Perl's read() vs. sysread()

J

J. Romano

Hi,

I was wondering if anyone could tell me the differences between
Perl's read() function and its sysread() function. Now, by reading
the perldocs I know that Perl's read() function implements the
system's fread() call and that Perl's sysread() function implements
the system's read() call, but I really don't know what that means. I
tried reading the man pages on fread() and read(), but that didn't
help me much.

Here is what else I know about read and sysread (please correct me
if I'm wrong):

* read belongs to a group of functions that includes read, print,
write, seek, tell, eof, and the angle-bracket-filehandle-operator.

* sysread belongs to a group of functions that includes sysread,
syswrite, and sysseek.

* The functions in these two groups should not be mixed (unless, as
the Camel book says, I am into wizardry and/or pain). (Just an aside
note: I once accidentally used a print statement on a socket that I
had used sysread() on. It worked fine the first day, but froze up on
the print statement the next day. When I finally found the error and
changed the print statement to syswrite(), the program no longer froze
on me. This was a classic case of "the program worked fine for me
yesterday.")

* The functions open, close, and binmode can be used safely with
functions of both groups.

That's all I know about the difference between Perl's read() and
sysread() functions. What I would still like to know is:

* When should I use read() over sysread() (or sysread() over
read())?

* What differences in program execution can I expect if I switch my
read() statements to sysread() (or vice-versa)?

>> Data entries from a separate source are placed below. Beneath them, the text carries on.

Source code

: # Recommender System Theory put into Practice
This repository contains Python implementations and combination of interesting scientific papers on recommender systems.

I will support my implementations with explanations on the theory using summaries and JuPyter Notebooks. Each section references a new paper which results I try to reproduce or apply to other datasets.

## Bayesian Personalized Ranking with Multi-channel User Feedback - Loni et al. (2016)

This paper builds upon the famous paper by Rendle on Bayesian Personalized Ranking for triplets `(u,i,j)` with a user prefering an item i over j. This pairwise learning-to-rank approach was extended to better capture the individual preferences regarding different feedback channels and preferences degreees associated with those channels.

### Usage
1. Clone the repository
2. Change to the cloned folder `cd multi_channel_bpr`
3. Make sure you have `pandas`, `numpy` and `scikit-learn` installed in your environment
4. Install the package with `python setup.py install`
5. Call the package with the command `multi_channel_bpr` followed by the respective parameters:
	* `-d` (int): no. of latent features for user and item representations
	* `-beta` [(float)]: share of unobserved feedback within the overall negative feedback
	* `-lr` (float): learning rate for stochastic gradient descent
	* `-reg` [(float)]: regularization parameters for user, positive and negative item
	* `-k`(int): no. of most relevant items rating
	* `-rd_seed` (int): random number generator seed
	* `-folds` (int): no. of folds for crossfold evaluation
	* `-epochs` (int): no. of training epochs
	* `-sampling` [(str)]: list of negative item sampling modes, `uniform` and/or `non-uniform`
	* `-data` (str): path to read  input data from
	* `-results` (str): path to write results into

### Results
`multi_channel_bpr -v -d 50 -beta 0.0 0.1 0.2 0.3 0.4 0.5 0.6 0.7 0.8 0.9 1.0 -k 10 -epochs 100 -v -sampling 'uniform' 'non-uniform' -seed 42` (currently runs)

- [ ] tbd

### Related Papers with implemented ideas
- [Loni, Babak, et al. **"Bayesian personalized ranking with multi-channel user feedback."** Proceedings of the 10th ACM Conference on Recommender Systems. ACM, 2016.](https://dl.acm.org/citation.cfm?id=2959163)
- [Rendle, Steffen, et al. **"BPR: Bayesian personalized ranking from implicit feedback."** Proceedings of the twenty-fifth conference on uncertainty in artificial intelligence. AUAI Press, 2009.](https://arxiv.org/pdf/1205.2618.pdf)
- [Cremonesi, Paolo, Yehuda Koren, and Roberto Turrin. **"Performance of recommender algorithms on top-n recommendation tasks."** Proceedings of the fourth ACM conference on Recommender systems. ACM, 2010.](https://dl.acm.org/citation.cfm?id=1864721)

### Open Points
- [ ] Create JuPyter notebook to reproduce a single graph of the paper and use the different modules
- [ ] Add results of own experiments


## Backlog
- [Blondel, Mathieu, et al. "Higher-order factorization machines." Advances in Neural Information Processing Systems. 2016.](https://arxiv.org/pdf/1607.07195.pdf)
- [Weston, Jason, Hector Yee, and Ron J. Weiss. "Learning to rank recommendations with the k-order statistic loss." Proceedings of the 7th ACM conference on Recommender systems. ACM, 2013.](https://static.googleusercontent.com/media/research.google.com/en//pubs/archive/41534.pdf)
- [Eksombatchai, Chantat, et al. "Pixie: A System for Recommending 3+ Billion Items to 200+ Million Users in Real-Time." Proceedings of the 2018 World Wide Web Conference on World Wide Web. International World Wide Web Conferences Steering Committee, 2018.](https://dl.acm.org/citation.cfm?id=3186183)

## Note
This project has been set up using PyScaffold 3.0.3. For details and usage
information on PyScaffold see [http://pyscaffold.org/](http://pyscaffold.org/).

* If I were to open a socket over the internet using IO::Socket,
would it best to use the read() group of functions or the sysread()
group of functions?

* Since Perl's read() function uses the system's fread() call and
Perl's sysread() function uses the system's read() call, what does
that mean to me if I'm using those functions on a non-Unix system,
like Win32 using ActiveState Perl? I would imagine that, in that
particular circumstance, there would be no difference between Perl's
read() and fread() functions, but the mix-up I mentioned above about
using a print statement with a sysread() function was done on a Perl
program running on a Windows XP machine, so something different must
be happening under the hood even on Win32 operating systems.

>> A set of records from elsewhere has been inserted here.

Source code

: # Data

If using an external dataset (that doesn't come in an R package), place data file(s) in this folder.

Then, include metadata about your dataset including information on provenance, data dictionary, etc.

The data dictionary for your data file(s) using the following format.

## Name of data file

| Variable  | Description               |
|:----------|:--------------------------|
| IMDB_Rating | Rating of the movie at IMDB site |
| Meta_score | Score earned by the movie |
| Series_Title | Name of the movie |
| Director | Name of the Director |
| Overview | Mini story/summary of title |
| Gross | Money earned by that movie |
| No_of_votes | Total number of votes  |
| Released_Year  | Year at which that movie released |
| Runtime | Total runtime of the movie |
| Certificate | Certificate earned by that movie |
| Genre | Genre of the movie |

Thanks in advance for any input,

Jean-Luc
 
P

Paul Lalli

Hi,

I was wondering if anyone could tell me the differences between
Perl's read() function and its sysread() function. Now, by reading
the perldocs I know that Perl's read() function implements the
system's fread() call and that Perl's sysread() function implements
the system's read() call, but I really don't know what that means. I
tried reading the man pages on fread() and read(), but that didn't
help me much.
This is far from a complete answer, but I know that one difference is that
the sys* family of functions operates on data unbuffered, whereas the
read(), print(), etc functions buffer their I/O. This is because this
second group uses the stdio or perlio layers, whereas sys* bypass those
layers to interface directly with the system.

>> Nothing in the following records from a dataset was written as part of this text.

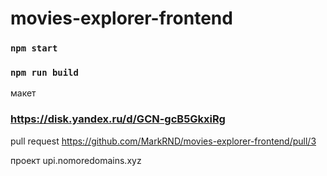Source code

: # movies-explorer-frontend

### `npm start`
### `npm run build`

макет 

### https://disk.yandex.ru/d/GCN-gcB5GkxiRg

pull request
https://github.com/MarkRND/movies-explorer-frontend/pull/3

проект
upi.nomoredomains.xyz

I'm sure someone else can give more details.

Paul Lalli
 
B

Ben Morrow

I was wondering if anyone could tell me the differences between
Perl's read() function and its sysread() function. Now, by reading
the perldocs I know that Perl's read() function implements the
system's fread() call and that Perl's sysread() function implements
the system's read() call, but I really don't know what that means. I
tried reading the man pages on fread() and read(), but that didn't
help me much.

Here is what else I know about read and sysread (please correct me
if I'm wrong):

* read belongs to a group of functions that includes read, print,
write, seek, tell, eof, and the angle-bracket-filehandle-operator.
Yup.

* sysread belongs to a group of functions that includes sysread,
syswrite, and sysseek.

And, most importantly, select.
* The functions open, close, and binmode can be used safely with
functions of both groups.
Yup.


That's all I know about the difference between Perl's read() and
sysread() functions. What I would still like to know is:

* When should I use read() over sysread() (or sysread() over
read())?

Personally, I'd never use read.

The difference between the two sets is that read, print, etc. all
buffer their IO. What this means is that when you say read(...), Perl
actually reads rather more than you asks for, and returns the rest on
later read calls. This means that there is less low-level access to
the operating system, which makes things more efficient. Similarly,
when you print something, it actually only goes into a buffer. The
whole buffer is then printed in one go when it reaches a certain size
(or when you print a newline if the output is line-buffered). Output
buffering can be turned off with $|.

The only time to use sys* is when using select. select waits for data
to be ready on a filehandle, and sysread then lets you read what data
is there without waiting for more: obviously, if there's a girt big
buffer between you and the filehandle this isn't going to work.
* What differences in program execution can I expect if I switch my
read() statements to sysread() (or vice-versa)?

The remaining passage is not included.